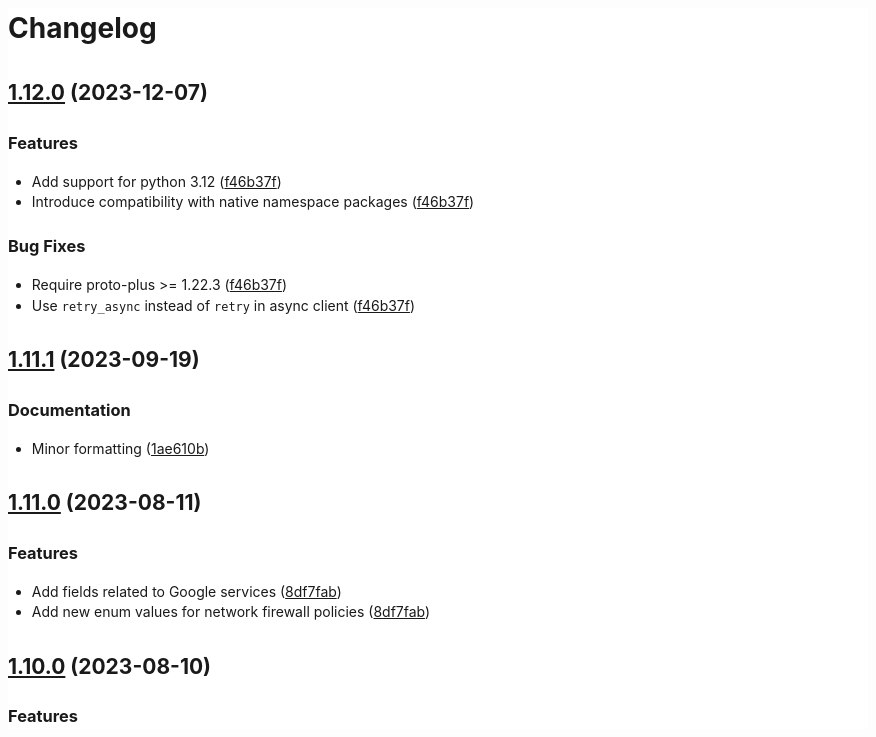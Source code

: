 # Changelog

## [1.12.0](https://github.com/googleapis/google-cloud-python/compare/google-cloud-network-management-v1.11.1...google-cloud-network-management-v1.12.0) (2023-12-07)


### Features

* Add support for python 3.12 ([f46b37f](https://github.com/googleapis/google-cloud-python/commit/f46b37f825f96add7b127282414346c1a1a96231))
* Introduce compatibility with native namespace packages ([f46b37f](https://github.com/googleapis/google-cloud-python/commit/f46b37f825f96add7b127282414346c1a1a96231))


### Bug Fixes

* Require proto-plus &gt;= 1.22.3 ([f46b37f](https://github.com/googleapis/google-cloud-python/commit/f46b37f825f96add7b127282414346c1a1a96231))
* Use `retry_async` instead of `retry` in async client ([f46b37f](https://github.com/googleapis/google-cloud-python/commit/f46b37f825f96add7b127282414346c1a1a96231))

## [1.11.1](https://github.com/googleapis/google-cloud-python/compare/google-cloud-network-management-v1.11.0...google-cloud-network-management-v1.11.1) (2023-09-19)


### Documentation

* Minor formatting ([1ae610b](https://github.com/googleapis/google-cloud-python/commit/1ae610bb3b321ceac7bd23a455a002e39645d84f))

## [1.11.0](https://github.com/googleapis/google-cloud-python/compare/google-cloud-network-management-v1.10.0...google-cloud-network-management-v1.11.0) (2023-08-11)


### Features

* Add fields related to Google services ([8df7fab](https://github.com/googleapis/google-cloud-python/commit/8df7fab9c771ef9c3a4bb22cb7d1057a4c1e9fd8))
* Add new enum values for network firewall policies ([8df7fab](https://github.com/googleapis/google-cloud-python/commit/8df7fab9c771ef9c3a4bb22cb7d1057a4c1e9fd8))

## [1.10.0](https://github.com/googleapis/google-cloud-python/compare/google-cloud-network-management-v1.9.1...google-cloud-network-management-v1.10.0) (2023-08-10)


### Features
○ ○ ○
• Exercise brief:
Wherever a line above contains "management", copy that line.

• Answer below:
## [1.12.0](https://github.com/googleapis/google-cloud-python/compare/google-cloud-network-management-v1.11.1...google-cloud-network-management-v1.12.0) (2023-12-07)
## [1.11.1](https://github.com/googleapis/google-cloud-python/compare/google-cloud-network-management-v1.11.0...google-cloud-network-management-v1.11.1) (2023-09-19)
## [1.11.0](https://github.com/googleapis/google-cloud-python/compare/google-cloud-network-management-v1.10.0...google-cloud-network-management-v1.11.0) (2023-08-11)
## [1.10.0](https://github.com/googleapis/google-cloud-python/compare/google-cloud-network-management-v1.9.1...google-cloud-network-management-v1.10.0) (2023-08-10)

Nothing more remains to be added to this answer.